[Source records]
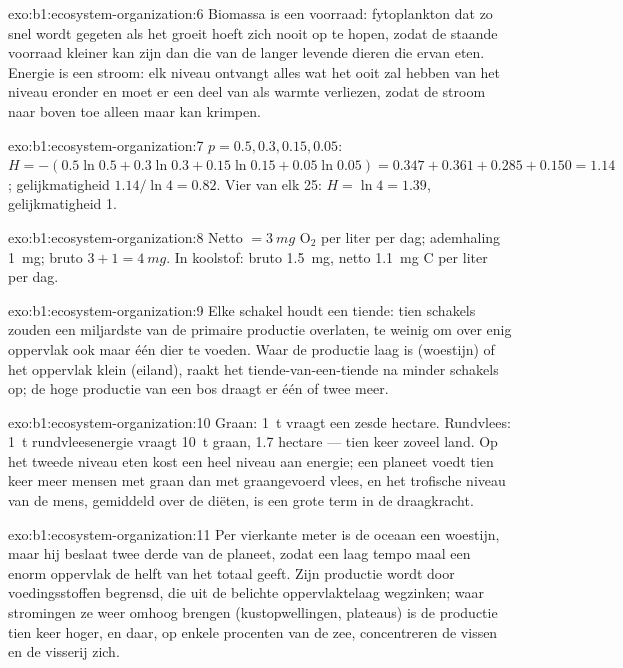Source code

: \begin{solution}{exo:b1:ecosystem-organization:6}
Biomassa is een voorraad: fytoplankton dat zo snel wordt gegeten als het
groeit hoeft zich nooit op te hopen, zodat de staande voorraad 
kleiner kan zijn dan die van de langer levende dieren die ervan eten.
Energie is een stroom: elk niveau ontvangt alles wat het ooit zal hebben van
het niveau eronder en moet er een deel van als warmte verliezen, zodat de
stroom naar boven toe alleen maar kan krimpen.
\end{solution}

\begin{solution}{exo:b1:ecosystem-organization:7}
$p = 0.5, 0.3, 0.15, 0.05$: $H = -(0.5\ln 0.5 + 0.3\ln 0.3 + 0.15\ln
0.15 + 0.05\ln 0.05) = 0.347 + 0.361 + 0.285 + 0.150 = 1.14$;
gelijkmatigheid $1.14/\ln 4 = 0.82$. Vier van elk 25: $H = \ln 4 = 1.39$,
gelijkmatigheid 1.
\end{solution}

\begin{solution}{exo:b1:ecosystem-organization:8}
Netto $= \qty{3}{mg}$ $\mathrm{O_2}$ per liter per dag; ademhaling
\qty{1}{mg}; bruto $3 + 1 = \qty{4}{mg}$. In koolstof: bruto
\qty{1.5}{mg}, netto \qty{1.1}{mg} C per liter per dag.
\end{solution}

\begin{solution}{exo:b1:ecosystem-organization:9}
Elke schakel houdt een tiende: tien schakels zouden een miljardste van de
primaire productie overlaten, te weinig om over enig oppervlak ook maar één
dier te voeden. Waar de productie laag is (woestijn) of het oppervlak klein
(eiland), raakt het tiende-van-een-tiende na minder schakels op; de hoge
productie van een bos draagt er één of twee meer.
\end{solution}

\begin{solution}{exo:b1:ecosystem-organization:10}
Graan: \qty{1}{t} vraagt een zesde hectare. Rundvlees: \qty{1}{t}
rundvleesenergie vraagt \qty{10}{t} graan, \num{1.7} hectare --- tien keer
zoveel land. Op het tweede niveau eten kost een heel niveau aan energie;
een planeet voedt tien keer meer mensen met graan dan met graangevoerd
vlees, en het trofische niveau van de mens, gemiddeld over de diëten, is een
grote term in de draagkracht.
\end{solution}

\begin{solution}{exo:b1:ecosystem-organization:11}
Per vierkante meter is de oceaan een woestijn, maar hij beslaat twee derde
van de planeet, zodat een laag tempo maal een enorm oppervlak de helft van
het totaal geeft. Zijn productie wordt door voedingsstoffen begrensd, die uit
de belichte oppervlaktelaag wegzinken; waar stromingen ze weer omhoog
brengen (kustopwellingen, plateaus) is de productie tien keer hoger, en daar,
op enkele procenten van de zee, concentreren de vissen en de visserij zich.
\end{solution}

**Task goal**
Taking the lines above, repeat exactly those from the line that contains "Biomassa is een" through the line that contains "Per vierkante meter", and both of those lines as well. Include nothing else.

**Answer below**
Biomassa is een voorraad: fytoplankton dat zo snel wordt gegeten als het
groeit hoeft zich nooit op te hopen, zodat de staande voorraad 
kleiner kan zijn dan die van de langer levende dieren die ervan eten.
Energie is een stroom: elk niveau ontvangt alles wat het ooit zal hebben van
het niveau eronder en moet er een deel van als warmte verliezen, zodat de
stroom naar boven toe alleen maar kan krimpen.
\end{solution}

\begin{solution}{exo:b1:ecosystem-organization:7}
$p = 0.5, 0.3, 0.15, 0.05$: $H = -(0.5\ln 0.5 + 0.3\ln 0.3 + 0.15\ln
0.15 + 0.05\ln 0.05) = 0.347 + 0.361 + 0.285 + 0.150 = 1.14$;
gelijkmatigheid $1.14/\ln 4 = 0.82$. Vier van elk 25: $H = \ln 4 = 1.39$,
gelijkmatigheid 1.
\end{solution}

\begin{solution}{exo:b1:ecosystem-organization:8}
Netto $= \qty{3}{mg}$ $\mathrm{O_2}$ per liter per dag; ademhaling
\qty{1}{mg}; bruto $3 + 1 = \qty{4}{mg}$. In koolstof: bruto
\qty{1.5}{mg}, netto \qty{1.1}{mg} C per liter per dag.
\end{solution}

\begin{solution}{exo:b1:ecosystem-organization:9}
Elke schakel houdt een tiende: tien schakels zouden een miljardste van de
primaire productie overlaten, te weinig om over enig oppervlak ook maar één
dier te voeden. Waar de productie laag is (woestijn) of het oppervlak klein
(eiland), raakt het tiende-van-een-tiende na minder schakels op; de hoge
productie van een bos draagt er één of twee meer.
\end{solution}

\begin{solution}{exo:b1:ecosystem-organization:10}
Graan: \qty{1}{t} vraagt een zesde hectare. Rundvlees: \qty{1}{t}
rundvleesenergie vraagt \qty{10}{t} graan, \num{1.7} hectare --- tien keer
zoveel land. Op het tweede niveau eten kost een heel niveau aan energie;
een planeet voedt tien keer meer mensen met graan dan met graangevoerd
vlees, en het trofische niveau van de mens, gemiddeld over de diëten, is een
grote term in de draagkracht.
\end{solution}

\begin{solution}{exo:b1:ecosystem-organization:11}
Per vierkante meter is de oceaan een woestijn, maar hij beslaat twee derde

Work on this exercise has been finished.